What mistakes do people make when working with regression analysis?
As a consumer of regression analysis, there are several things you need to keep in mind.
First, don’t tell your data analyst to go out and figure out what is affecting sales. “The way most analyses go haywire is the manager hasn’t narrowed the focus on what he or she is looking for,” says Redman. It’s your job to identify the factors that you suspect are having an impact and ask your analyst to look at those. “If you tell a data scientist to go on a fishing expedition, or to tell you something you don’t know, then you deserve what you get, which is bad analysis,” he says. In other words, don’t ask your analysts to look at every variable they can possibly get their hands on all at once. If you do, you’re likely to find relationships that don’t really exist. It’s the same principle as flipping a coin: do it enough times, you’ll eventually think you see something interesting, like a bunch of heads all in a row.
Also keep in mind whether or not you can do anything about the independent variable you’re considering. You can’t change how much it rains so how important is it to understand that? “We can’t do anything about weather or our competitor’s promotion but we can affect our own promotions or add features, for example,” says Redman. Always ask yourself what you will do with the data. What actions will you take? What decisions will you make?

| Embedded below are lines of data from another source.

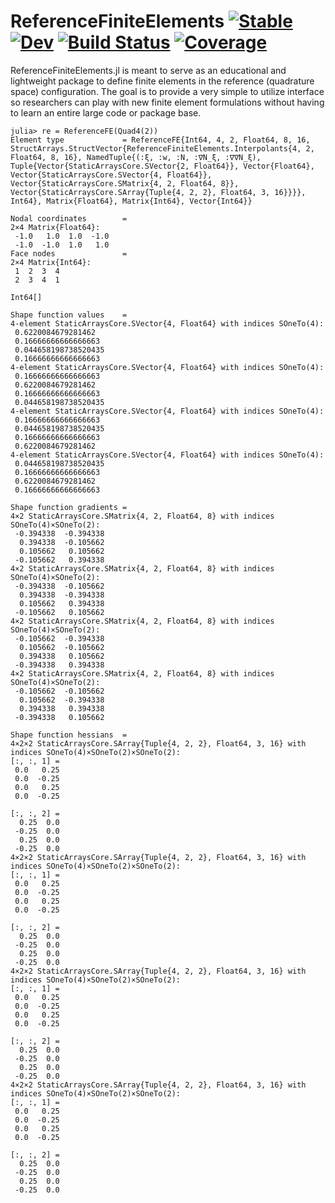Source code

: # ReferenceFiniteElements [![Stable](https://img.shields.io/badge/docs-stable-blue.svg)](https://cthonios.github.io/ReferenceFiniteElements.jl/) [![Dev](https://img.shields.io/badge/docs-dev-blue.svg)](https://cthonios.github.io/ReferenceFiniteElements.jl/dev/) [![Build Status](https://github.com/Cthonios/ReferenceFiniteElements.jl/actions/workflows/CI.yml/badge.svg?branch=main)](https://github.com/Cthonios/ReferenceFiniteElements.jl/actions/workflows/CI.yml?query=branch%3Amain) [![Coverage](https://app.codecov.io/gh/Cthonios/ReferenceFiniteElements.jl/branch/main/graph/badge.svg)](https://codecov.io/gh/Cthonios/ReferenceFiniteElements.jl)

ReferenceFiniteElements.jl is meant to serve as an educational and lightweight package to define finite elements in the reference (quadrature space) configuration. The goal is to provide a very simple to utilize interface so researchers can play with new finite element formulations without having to learn an entire large code or package base. 

```
julia> re = ReferenceFE(Quad4(2))
Element type             = ReferenceFE{Int64, 4, 2, Float64, 8, 16, StructArrays.StructVector{ReferenceFiniteElements.Interpolants{4, 2, Float64, 8, 16}, NamedTuple{(:ξ, :w, :N, :∇N_ξ, :∇∇N_ξ), Tuple{Vector{StaticArraysCore.SVector{2, Float64}}, Vector{Float64}, Vector{StaticArraysCore.SVector{4, Float64}}, Vector{StaticArraysCore.SMatrix{4, 2, Float64, 8}}, Vector{StaticArraysCore.SArray{Tuple{4, 2, 2}, Float64, 3, 16}}}}, Int64}, Matrix{Float64}, Matrix{Int64}, Vector{Int64}}

Nodal coordinates        = 
2×4 Matrix{Float64}:
 -1.0   1.0  1.0  -1.0
 -1.0  -1.0  1.0   1.0
Face nodes               = 
2×4 Matrix{Int64}:
 1  2  3  4
 2  3  4  1

Int64[]

Shape function values    = 
4-element StaticArraysCore.SVector{4, Float64} with indices SOneTo(4):
 0.6220084679281462
 0.16666666666666663
 0.044658198738520435
 0.16666666666666663
4-element StaticArraysCore.SVector{4, Float64} with indices SOneTo(4):
 0.16666666666666663
 0.6220084679281462
 0.16666666666666663
 0.044658198738520435
4-element StaticArraysCore.SVector{4, Float64} with indices SOneTo(4):
 0.16666666666666663
 0.044658198738520435
 0.16666666666666663
 0.6220084679281462
4-element StaticArraysCore.SVector{4, Float64} with indices SOneTo(4):
 0.044658198738520435
 0.16666666666666663
 0.6220084679281462
 0.16666666666666663

Shape function gradients = 
4×2 StaticArraysCore.SMatrix{4, 2, Float64, 8} with indices SOneTo(4)×SOneTo(2):
 -0.394338  -0.394338
  0.394338  -0.105662
  0.105662   0.105662
 -0.105662   0.394338
4×2 StaticArraysCore.SMatrix{4, 2, Float64, 8} with indices SOneTo(4)×SOneTo(2):
 -0.394338  -0.105662
  0.394338  -0.394338
  0.105662   0.394338
 -0.105662   0.105662
4×2 StaticArraysCore.SMatrix{4, 2, Float64, 8} with indices SOneTo(4)×SOneTo(2):
 -0.105662  -0.394338
  0.105662  -0.105662
  0.394338   0.105662
 -0.394338   0.394338
4×2 StaticArraysCore.SMatrix{4, 2, Float64, 8} with indices SOneTo(4)×SOneTo(2):
 -0.105662  -0.105662
  0.105662  -0.394338
  0.394338   0.394338
 -0.394338   0.105662

Shape function hessians  = 
4×2×2 StaticArraysCore.SArray{Tuple{4, 2, 2}, Float64, 3, 16} with indices SOneTo(4)×SOneTo(2)×SOneTo(2):
[:, :, 1] =
 0.0   0.25
 0.0  -0.25
 0.0   0.25
 0.0  -0.25

[:, :, 2] =
  0.25  0.0
 -0.25  0.0
  0.25  0.0
 -0.25  0.0
4×2×2 StaticArraysCore.SArray{Tuple{4, 2, 2}, Float64, 3, 16} with indices SOneTo(4)×SOneTo(2)×SOneTo(2):
[:, :, 1] =
 0.0   0.25
 0.0  -0.25
 0.0   0.25
 0.0  -0.25

[:, :, 2] =
  0.25  0.0
 -0.25  0.0
  0.25  0.0
 -0.25  0.0
4×2×2 StaticArraysCore.SArray{Tuple{4, 2, 2}, Float64, 3, 16} with indices SOneTo(4)×SOneTo(2)×SOneTo(2):
[:, :, 1] =
 0.0   0.25
 0.0  -0.25
 0.0   0.25
 0.0  -0.25

[:, :, 2] =
  0.25  0.0
 -0.25  0.0
  0.25  0.0
 -0.25  0.0
4×2×2 StaticArraysCore.SArray{Tuple{4, 2, 2}, Float64, 3, 16} with indices SOneTo(4)×SOneTo(2)×SOneTo(2):
[:, :, 1] =
 0.0   0.25
 0.0  -0.25
 0.0   0.25
 0.0  -0.25

[:, :, 2] =
  0.25  0.0
 -0.25  0.0
  0.25  0.0
 -0.25  0.0
```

Second, “analyses are very sensitive to bad data” so be careful about the data you collect and how you collect it, and know whether you can trust it. “All the data doesn’t have to be correct or perfect,” explains Redman but consider what you will be doing with the analysis. If the decisions you’ll make as a result don’t have a huge impact on your business, then it’s OK if the data is “kind of leaky.” But “if you’re trying to decide whether to build 8 or 10 of something and each one costs $1 million to build, then it’s a bigger deal,” he says. The chart below explains how to think about whether to act on the data.
Redman says that some managers who are new to understanding regression analysis make the mistake of ignoring the error term. This is dangerous because they’re making the relationship between something more certain than it is. “Oftentimes the results spit out of a computer and managers think, ‘That’s great, let’s use this going forward.’” But remember that the results are always uncertain. As Redman points out, “If the regression explains 90% of the relationship, that’s great. But if it explains 10%, and you act like it’s 90%, that’s not good.” The point of the analysis is to quantify the certainty that something will happen. “It’s not telling you how rain will influence your sales, but it’s telling you the probability that rain may influence your sales.”
The last mistake that Redman warns against is letting data replace your intuition.
“You always have to lay your intuition on top of the data,” he explains. Ask yourself whether the results fit with your understanding of the situation. And if you see something that doesn’t make sense ask whether the data was right or whether there is indeed a large error term. Redman suggests you look to more experienced managers or other analyses if you’re getting something that doesn’t make sense. And, he says, never forget to look beyond the numbers to what’s happening outside your office: “You need to pair any analysis with study of real world. The best scientists — and managers — look at both.”